Shot on a Los Angeles soundstage in early 2013, Face in the Crowd is Prager’s most complex and ambitious work to date. The artist directed hundreds of actors on constructed sets to create portraits of large crowds at airport terminals, lobbies, beaches, movie theaters and other public spaces. For each scene, Prager taps into a shared cultural memory to create images that are familiar yet strange. The characters, clothing, hairstyles and poses are all carefully chosen by the artist to convey a range of time periods from mid-century to present and recall cultural references drawn from street photography and classic Hollywood cinema. The ambiguity of the eras and locations suggest a sense of timelessness while also creating a world that synthesizes fiction and reality. The viewer is removed from the scenes at seemingly impossible vantage points and peer over the crowd of individual characters, each connected by their close proximity, yet simultaneously isolated in their own private worlds. The countless facial expressions are directed toward no person in particular and suggest unshared thoughts and solitary emotions. In an age of increased communication through technology, where in some ways we are more connected than ever, Prager’s scenes of disconnected characters within the crowd remind us of the resulting decline of interpersonal contact in our media saturated society.
Prager further explores the complicated and at times contradictory emotions associated with crowds through a new film starring Elizabeth Banks. An immersive experience that puts the viewer directly in the center of a three-channel video installation, the film opens with a series of confessional monologues in which characters from the crowd scenes poignantly relate their own stories and insights, such as childhood memories, recurring nightmares and personal revelations. Suddenly, the scene changes and an orchestra strikes as a sea of people flood into view.
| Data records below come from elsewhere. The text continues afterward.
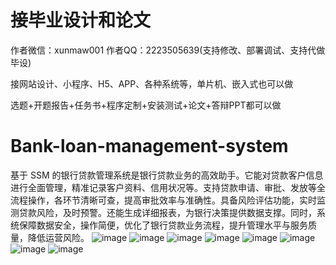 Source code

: # 接毕业设计和论文
作者微信：xunmaw001  作者QQ：2223505639(支持修改、部署调试、支持代做毕设)

接网站设计、小程序、H5、APP、各种系统等，单片机、嵌入式也可以做

选题+开题报告+任务书+程序定制+安装测试+论文+答辩PPT都可以做
# Bank-loan-management-system
基于 SSM 的银行贷款管理系统是银行贷款业务的高效助手。它能对贷款客户信息进行全面管理，精准记录客户资料、信用状况等。支持贷款申请、审批、发放等全流程操作，各环节清晰可查，提高审批效率与准确性。具备风险评估功能，实时监测贷款风险，及时预警。还能生成详细报表，为银行决策提供数据支撑。同时，系统保障数据安全，操作简便，优化了银行贷款业务流程，提升管理水平与服务质量，降低运营风险。 
![image](https://github.com/user-attachments/assets/e0140a9d-9ab5-432b-b170-81702beb6b24)
![image](https://github.com/user-attachments/assets/443f4106-c6f3-44ef-8088-10f71592c1de)
![image](https://github.com/user-attachments/assets/063a75f3-354c-4d66-9ace-6053d5edbab4)
![image](https://github.com/user-attachments/assets/a6f4f548-c638-478a-92fb-6404d209ef6f)
![image](https://github.com/user-attachments/assets/7c9b56f2-b617-47db-80bb-3228465228f8)
![image](https://github.com/user-attachments/assets/ad12656d-7bb3-494b-b71a-6be6ca815885)
![image](https://github.com/user-attachments/assets/73ef5261-a2f9-4b0a-b9c1-ec24ca4fa85d)
![image](https://github.com/user-attachments/assets/0d072ede-c13e-400d-b0fe-091d31a87fb4)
The iconic heroine then leads the viewer on a journey through the crowd wordlessly expressing a range of emotions including isolation, sadness, confusion, curiosity and anxiety. The juxtaposition of character monologues and the frenetic crowd scene poignantly illustrates that within a swirling sea of strangers, there are countless individual stories and unique experiences unfolding. Whereas Prager’s large-scale photographs of crowd scenes expose the disconnection between individuals in society, her new film Face in the Crowd explores the unspoken connections among individuals and is a reminder that we are part of something larger than oneself.
Alex Prager was born in 1979 in Los Angeles, California, where she continues to live and work. A self-taught artist, she was inspired to take up photography after seeing the color images of William Eggleston, who is widely regarded as the father of contemporary color photography. Her work has been exhibited internationally, most prominently in Alex Prager: Face in the Crowd at the Corcoran Gallery of Art in Washington, D.C. (2013), Alex Prager: Compulsion (2012) at FOAM in Amsterdam, and New Photography 2010 at New York’s Museum of Modern Art. Prager has been recognized with the FOAM Paul Huf Award (2012), among other honors. Her editorial work has been featured in Vogue and W, and her film series “Touch of Evil,” commissioned by The New York Times Magazine, won a 2012 Emmy Award. Prager’s work is represented in the collections of major museums including New York’s Museum of Modern Art and Whitney Museum of American Art, San Francisco Museum of Modern Art, and Moderna Museet in Stockholm, Sweden.